### Saved data entries
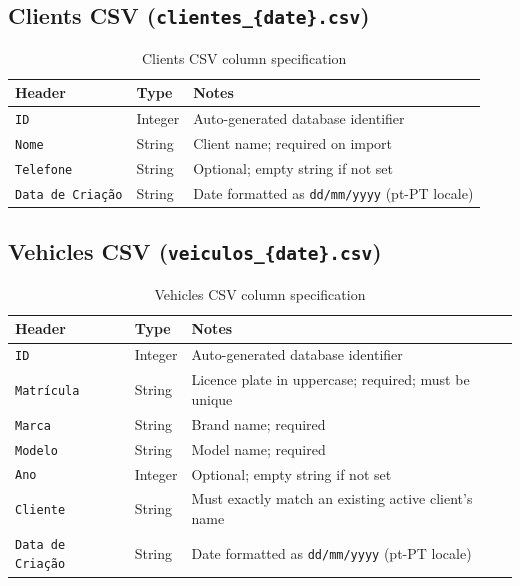 \documentclass[12pt, a4paper]{report}
\begin{document}
	\subsection*{Clients CSV (\texttt{clientes\_\{date\}.csv})}
	\begin{table}[H]
		\centering
		\begin{tabularx}{\textwidth}{l l X}
			\toprule
			\textbf{Header}         & \textbf{Type}   & \textbf{Notes} \\
			\midrule
			\texttt{ID}             & Integer & Auto-generated database identifier \\
			\texttt{Nome}           & String  & Client name; required on import \\
			\texttt{Telefone}       & String  & Optional; empty string if not set \\
			\texttt{Data de Criação} & String & Date formatted as \texttt{dd/mm/yyyy} (pt-PT locale) \\
			\bottomrule
		\end{tabularx}
		\caption{Clients CSV column specification}
	\end{table}

	\subsection*{Vehicles CSV (\texttt{veiculos\_\{date\}.csv})}
	\begin{table}[H]
		\centering
		\begin{tabularx}{\textwidth}{l l X}
			\toprule
			\textbf{Header}          & \textbf{Type}   & \textbf{Notes} \\
			\midrule
			\texttt{ID}              & Integer & Auto-generated database identifier \\
			\texttt{Matrícula}       & String  & Licence plate in uppercase; required; must be unique \\
			\texttt{Marca}           & String  & Brand name; required \\
			\texttt{Modelo}          & String  & Model name; required \\
			\texttt{Ano}             & Integer & Optional; empty string if not set \\
			\texttt{Cliente}         & String  & Must exactly match an existing active client's name \\
			\texttt{Data de Criação} & String  & Date formatted as \texttt{dd/mm/yyyy} (pt-PT locale) \\
			\bottomrule
		\end{tabularx}
		\caption{Vehicles CSV column specification}
	\end{table}
\end{document}

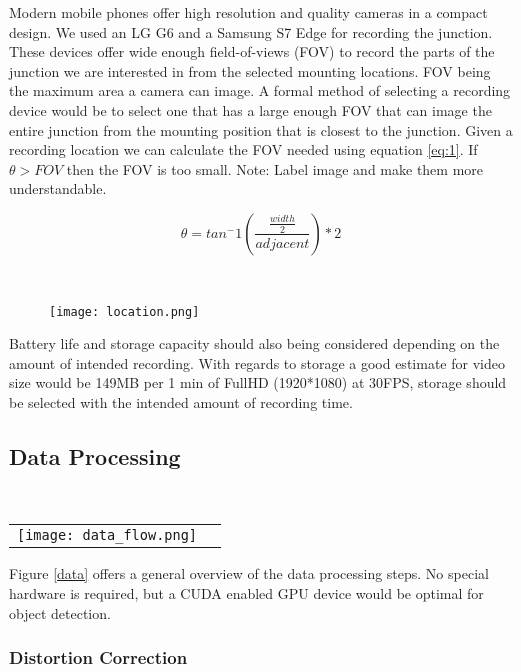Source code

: Modern mobile phones offer high resolution and quality cameras in a compact design. We used an LG G6 and a Samsung S7 Edge for recording the junction.
These devices offer wide enough field-of-views (FOV) to record the parts of the junction we are interested in from the selected mounting locations.
FOV being the maximum area a camera can image. A formal method of selecting a recording device would be to select one that has a large enough FOV that can image the entire junction 
from the mounting position that is closest to the junction. Given a recording location we can calculate the FOV needed using equation \ref{eq:1}.
If $\theta > FOV$ then the FOV is too small. 
Note: Label image and make them more understandable.

\begin{equation}
    \theta = tan^-1(\frac{\frac{width}{2}}{adjacent}) * 2\label{eq:1}
  \end{equation}

\ \\ 
  \begin{figure}[h]
    \texttt{[image: location.png]}
    \centering 
    \end{figure}
    \label{Camera location}

Battery life and storage capacity should also being considered depending on the amount of intended recording. 
With regards to storage a good estimate for video size would be 149MB per 1 min of FullHD (1920*1080) at 30FPS, storage should be selected
with the intended amount of recording time.

\subsection{Data Processing}

\ \\ 
\noindent
\begin{tabular}{@{}cc}
\texttt{[image: data\_flow.png]} 
\end{tabular}
\label{data}


Figure \ref{data} offers a general overview of the data processing steps. No special hardware is required, but a CUDA enabled GPU
device would be optimal for object detection.
\ \\
\subsubsection{Distortion Correction}

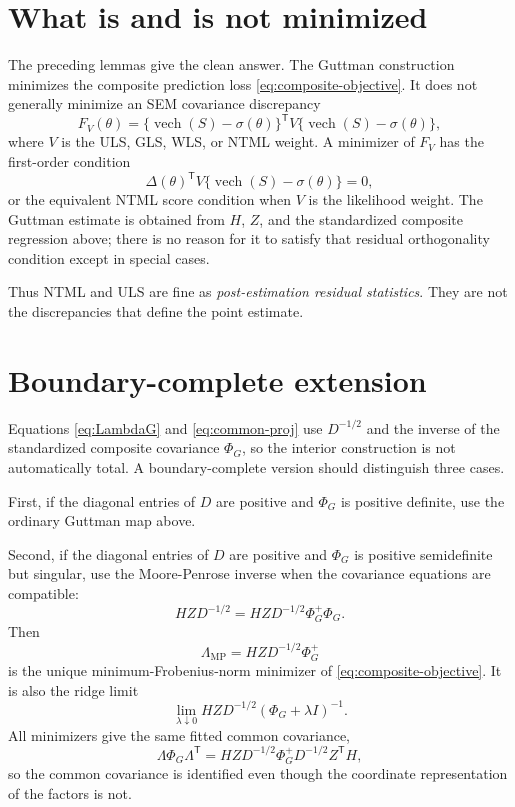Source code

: \documentclass[11pt]{article}
\newcommand{\T}{^{\mathsf T}}
\newcommand{\vech}{\operatorname{vech}}
\theoremstyle{plain}
\theoremstyle{remark}
\begin{document}
\section{What is and is not minimized}

The preceding lemmas give the clean answer. The Guttman construction minimizes
the composite prediction loss \eqref{eq:composite-objective}. It does not generally
minimize an SEM covariance discrepancy
\[
  F_V(\theta)
  =
  \{\vech(S)-\sigma(\theta)\}\T
  V
  \{\vech(S)-\sigma(\theta)\},
\]
where \(V\) is the ULS, GLS, WLS, or NTML weight. A minimizer of \(F_V\) has the
first-order condition
\[
  \Delta(\theta)\T V
  \{\vech(S)-\sigma(\theta)\}=0,
\]
or the equivalent NTML score condition when \(V\) is the likelihood weight. The
Guttman estimate is obtained from \(H\), \(Z\), and the standardized composite
regression above; there is no reason for it to satisfy that residual
orthogonality condition except in special cases.

Thus NTML and ULS are fine as \emph{post-estimation residual statistics}. They
are not the discrepancies that define the point estimate.

\section{Boundary-complete extension}

Equations \eqref{eq:LambdaG} and \eqref{eq:common-proj} use \(D^{-1/2}\) and
the inverse of the standardized composite covariance \(\Phi_G\), so the
interior construction is not automatically total. A boundary-complete version
should distinguish three cases.

First, if the diagonal entries of \(D\) are positive and \(\Phi_G\) is positive
definite, use the ordinary Guttman map above.

Second, if the diagonal entries of \(D\) are positive and \(\Phi_G\) is
positive semidefinite but singular, use the Moore-Penrose inverse when the
covariance equations are compatible:
\begin{equation}\label{eq:compat}
  HZD^{-1/2}=HZD^{-1/2}\Phi_G^{+}\Phi_G .
\end{equation}
Then
\[
  \Lambda_{\mathrm{MP}}=HZD^{-1/2}\Phi_G^{+}
\]
is the unique minimum-Frobenius-norm minimizer of
\eqref{eq:composite-objective}. It is also the ridge limit
\[
  \lim_{\lambda\downarrow0}HZD^{-1/2}(\Phi_G+\lambda I)^{-1}.
\]
All minimizers give the same fitted common covariance,
\[
  \Lambda\Phi_G\Lambda\T
  =
  HZD^{-1/2}\Phi_G^{+}D^{-1/2}Z\T H ,
\]
so the common covariance is identified even though the coordinate
representation of the factors is not.
\end{document}
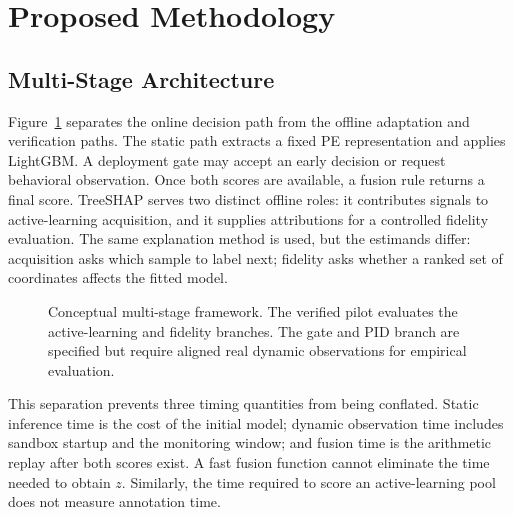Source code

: \section{Proposed Methodology}
\label{sec:method}

\subsection{Multi-Stage Architecture}

Figure~\ref{fig:architecture} separates the online decision path from the
offline adaptation and verification paths. The static path extracts a fixed PE
representation and applies LightGBM. A deployment gate may accept an early
decision or request behavioral observation. Once both scores are available, a
fusion rule returns a final score. TreeSHAP serves two distinct offline roles:
it contributes signals to active-learning acquisition, and it supplies
attributions for a controlled fidelity evaluation. The same explanation method
is used, but the estimands differ: acquisition asks which sample to label next;
fidelity asks whether a ranked set of coordinates affects the fitted model.

\begin{figure}[t]
\centering
{}
\caption{Conceptual multi-stage framework. The verified pilot evaluates the
active-learning and fidelity branches. The gate and PID branch are specified but
require aligned real dynamic observations for empirical evaluation.}
\label{fig:architecture}
\end{figure}

This separation prevents three timing quantities from being conflated. Static
inference time is the cost of the initial model; dynamic observation time includes
sandbox startup and the monitoring window; and fusion time is the arithmetic
replay after both scores exist. A fast fusion function cannot eliminate the time
needed to obtain $z$. Similarly, the time required to score an active-learning
pool does not measure annotation time.

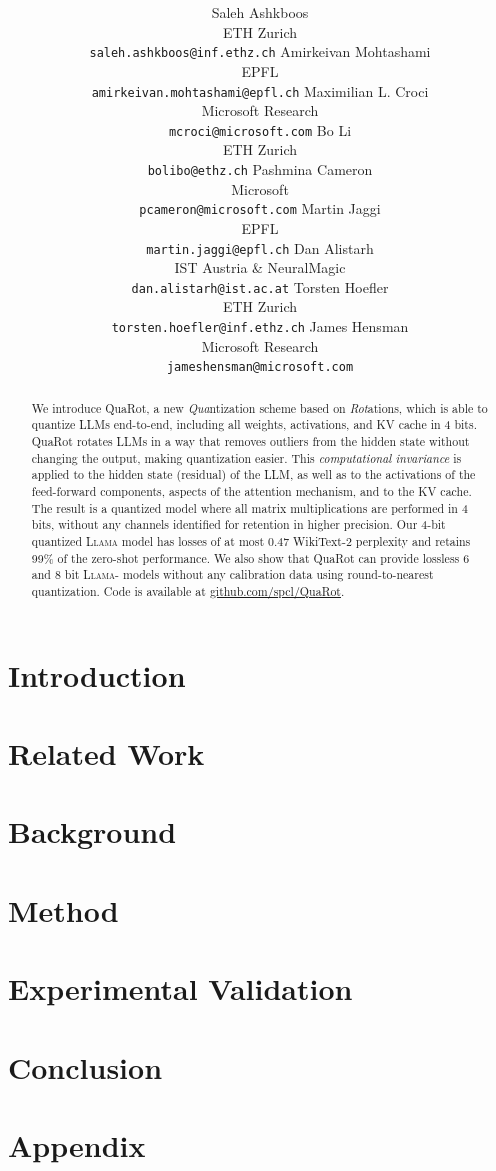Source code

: \documentclass{article}
\title{\carrot~\scalebox{0.92}{QuaRot: Outlier-Free 4-Bit Inference in  Rotated LLMs}}
\author{
    Saleh Ashkboos\\
    ETH Zurich \\
    \texttt{saleh.ashkboos@inf.ethz.ch}
    \And
    Amirkeivan Mohtashami\\
    EPFL\\
    \texttt{amirkeivan.mohtashami@epfl.ch}
    \And
    Maximilian L. Croci \\
    Microsoft Research \\
    \texttt{mcroci@microsoft.com}
    \And
    Bo Li \\
    ETH Zurich \\
    \texttt{bolibo@ethz.ch}
    \And
    Pashmina Cameron \\
    Microsoft \\
    \texttt{pcameron@microsoft.com}
    \And
    Martin Jaggi\\
    EPFL\\
    \texttt{martin.jaggi@epfl.ch}
    \And
    Dan Alistarh \\
    IST Austria \& NeuralMagic \\
    \texttt{dan.alistarh@ist.ac.at}
    \And
    Torsten Hoefler  \\
    ETH Zurich\\
    \texttt{torsten.hoefler@inf.ethz.ch}
    \And
    James Hensman\\
    Microsoft Research\\
    \texttt{jameshensman@microsoft.com}\\
}
\newcommand{\llama}{\textsc{Llama-\scalebox{0.95}{2}} }
\newcommand{\llamaBig}{\textsc{Llama\scalebox{0.9}{2-70B}} }
\newcommand{\wiki}{WikiText-2 }
\begin{document}
\let\oldthepage\thepage
\maketitle

\begin{abstract}
We introduce QuaRot, a new \emph{Qua}ntization scheme based on \emph{Rot}ations, which is able to quantize LLMs end-to-end, including all weights, activations, and KV cache in 4 bits. QuaRot rotates LLMs in a way that removes outliers from the hidden state without changing the output, making quantization easier. This \emph{computational invariance} is applied to the hidden state (residual) of the LLM, as well as to the activations of the feed-forward components, aspects of the attention mechanism, and to the KV cache. The result is a quantized model where all matrix multiplications are performed in 4 bits, without any channels identified for retention in higher precision. Our 4-bit quantized \llamaBig model has losses of at most 0.47 \wiki perplexity and retains 99\% of the zero-shot performance. We also show that QuaRot can provide lossless 6 and 8 bit \llama models without any calibration data using round-to-nearest quantization. 
Code is available at \url{github.com/spcl/QuaRot}. 
\end{abstract}

\section{Introduction}
\label{sec:intro}



\section{Related Work}
\label{sec:related_work}


\section{Background}
\label{sec:background}


\section{Method}
\label{sec:method}



\section{Experimental Validation}
\label{sec:experiments}


\section{Conclusion}
\label{sec:conclusions}







\clearpage
\appendix
\section{Appendix}
\label{sec:appendix}


% 

\end{document}
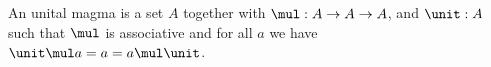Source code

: \begin{theory}
   An unital magma is a set $A$
   together with $\mul : A\to A\to A$,
   and $\unit : A$
   such that $\mul$ is associative
   and for all $a$ we have $\unit\mul a = a = a\mul\unit$.
\end{theory}
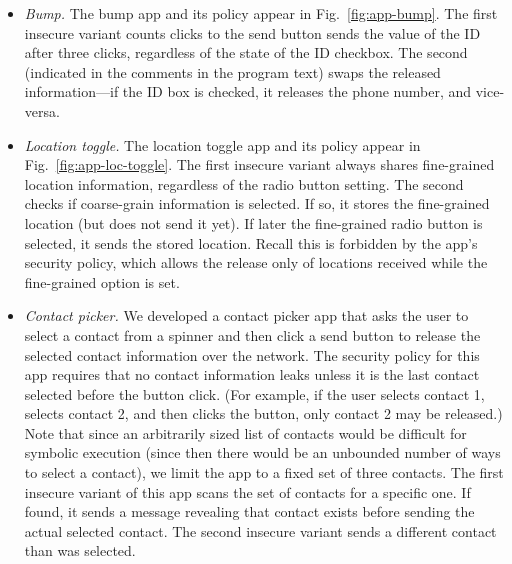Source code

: \begin{itemize}%
\item \textit{Bump.} The bump app and its policy appear in
  Fig.~\ref{fig:app-bump}. The first insecure variant counts clicks to
  the send button sends the value of the
  ID after three clicks, regardless of the state of the ID
  checkbox. The second (indicated in the comments in the program text)
  swaps the released information---if the ID
  box is checked, it releases the phone number, and vice-versa.

\item \textit{Location toggle.} The location toggle app and
  its policy appear in Fig.~\ref{fig:app-loc-toggle}. The first insecure
  variant always shares fine-grained location information, regardless
  of the radio button setting. The second checks if coarse-grain
  information is selected. If so, it stores the fine-grained location
  (but does not send it yet).  If later the fine-grained radio button
  is selected, it sends the stored location. Recall this is forbidden
  by the app's security policy, which allows the release only of locations
  received while the fine-grained option is set.

\item \textit{Contact picker.} We developed a contact picker app
  that asks the user to select a contact from a spinner and then
  click a send button to release the selected contact information over the
  network. The security policy for this app requires that no contact
  information leaks unless it is the last contact selected before the
  button click. (For example, if the user selects contact 1,
  selects contact 2, and then clicks the button, only contact 2 may be
  released.) Note that since an arbitrarily sized list of contacts
  would be difficult for symbolic execution (since then there would be
  an unbounded number of ways to select a contact), we limit the app
  to a fixed set of three contacts.
  The first insecure variant of this app scans the set of contacts for a
  specific one. If found, it sends a message revealing that contact
  exists before sending the actual selected contact. The second insecure
  variant sends a different contact than was selected.


\end{itemize}
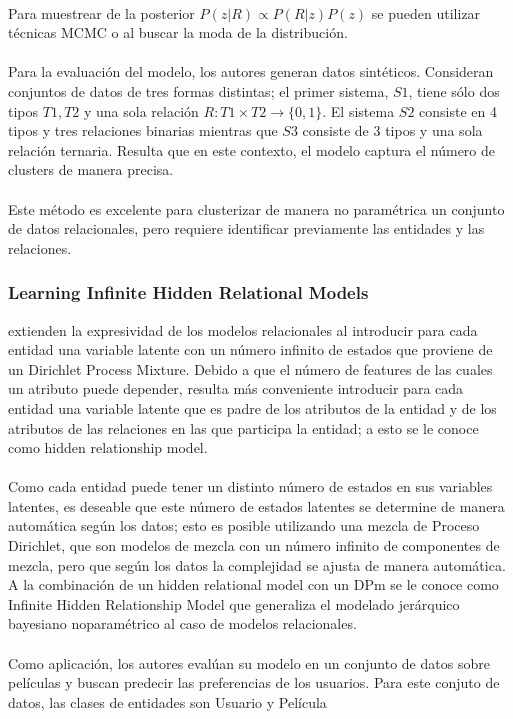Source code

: \documentclass[11pt]{article}
\theoremstyle{plain}
\begin{document}
\\
Para muestrear de la posterior $P(z | R ) \propto P(R|z)P(z)$ se pueden utilizar técnicas MCMC o al buscar la moda de la distribución.\\
\\
Para la evaluación del modelo, los autores generan datos sintéticos. Consideran conjuntos de datos de tres formas distintas; el primer sistema, $S1$, tiene sólo dos tipos $T1, T2$ y una sola relación $R:T1 \times T2 \to \{0,1 \}$. El sistema $S2$ consiste en 4 tipos y tres relaciones binarias mientras que $S3$ consiste de 3 tipos y una sola relación ternaria. Resulta que en este contexto, el modelo captura el número de clusters de manera precisa. \\
\\
Este método es excelente para clusterizar de manera no paramétrica un conjunto de datos relacionales, pero requiere identificar previamente las entidades y las relaciones. 
\subsubsection{Learning Infinite Hidden Relational Models}
\cite{xu2006learning} extienden la expresividad de los modelos relacionales al introducir para cada entidad una variable latente con un número infinito de estados que proviene de un Dirichlet Process Mixture. Debido a que el número de features de las cuales un atributo puede depender, resulta más conveniente  introducir para cada entidad una variable latente que es padre de los atributos de la entidad y de los atributos de las relaciones en las que participa la entidad; a esto se le conoce como hidden relationship model.\\
\\
Como cada entidad puede tener un distinto número de estados en sus variables latentes, es deseable que este número de estados latentes se determine de manera automática según los datos; esto es posible utilizando una mezcla de Proceso Dirichlet, que son modelos de mezcla con un número infinito de componentes de mezcla, pero que según los datos la complejidad se ajusta de manera automática. A la combinación de un hidden relational model con un DPm se le conoce como Infinite Hidden Relationship Model que generaliza el modelado jerárquico bayesiano noparamétrico al caso de modelos relacionales.\\
\\
Como aplicación, los autores evalúan su modelo en un conjunto de datos sobre películas y buscan predecir las preferencias de los usuarios. Para este conjuto de datos, las clases de entidades son Usuario y Película
\end{document}
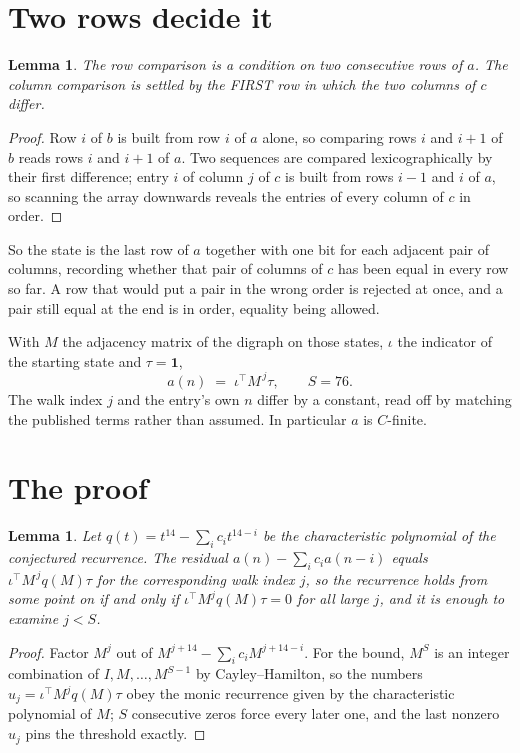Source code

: \documentclass[11pt,a4paper]{article}
\theoremstyle{plain}
\newtheorem{lemma}[theorem]{Lemma}
\theoremstyle{definition}
\begin{document}
\section{Two rows decide it}

\begin{lemma}\label{lem:win}
The row comparison is a condition on two consecutive rows of $a$. The column comparison is
settled by the FIRST row in which the two columns of $c$ differ.
\end{lemma}

\begin{proof}
Row $i$ of $b$ is built from row $i$ of $a$ alone, so comparing rows $i$ and $i+1$ of $b$ reads
rows $i$ and $i+1$ of $a$. Two sequences are compared lexicographically by their first
difference; entry $i$ of column $j$ of $c$ is built from rows $i-1$ and $i$ of $a$, so scanning
the array downwards reveals the entries of every column of $c$ in order.
\end{proof}

So the state is the last row of $a$ together with one bit for each adjacent pair of columns,
recording whether that pair of columns of $c$ has been equal in every row so far. A row that
would put a pair in the wrong order is rejected at once, and a pair still equal at the end is
in order, equality being allowed.

With $M$ the adjacency matrix of the digraph on those states, $\iota$ the indicator of the
starting state and $\tau=\mathbf{1}$,
\[
a(n)\;=\;\iota^{\!\top}M^{\,j}\tau ,\qquad S=76.
\]
The walk index $j$ and the entry's own $n$ differ by a constant, read off by matching the
published terms rather than assumed. In particular $a$ is $C$-finite.

\section{The proof}

\begin{lemma}\label{lem:crit}
Let $q(t)=t^{14}-\sum_i c_it^{14-i}$ be the characteristic polynomial of the
conjectured recurrence. The residual $a(n)-\sum_ic_ia(n-i)$ equals
$\iota^{\!\top}M^{\,j}q(M)\tau$ for the corresponding walk index $j$, so the recurrence
holds from some point on if and only if $\iota^{\!\top}M^{j}q(M)\tau=0$ for all large $j$,
and it is enough to examine $j<S$.
\end{lemma}

\begin{proof}
Factor $M^{j}$ out of $M^{j+14}-\sum_ic_iM^{j+14-i}$. For the bound, $M^{S}$
is an integer combination of $I,M,\dots,M^{S-1}$ by Cayley--Hamilton, so the numbers
$u_j=\iota^{\!\top}M^{j}q(M)\tau$ obey the monic recurrence given by the characteristic
polynomial of $M$; $S$ consecutive zeros force every later one, and the last nonzero $u_j$
pins the threshold exactly.
\end{proof}
\end{document}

### Brief
What lines above contain the word "used"? Please copy each one.

### Reply to the task
: Modern mobile phones offer high resolution and quality cameras in a compact design. We used an LG G6 and a Samsung S7 Edge for recording the junction.
is used, but the estimands differ: acquisition asks which sample to label next;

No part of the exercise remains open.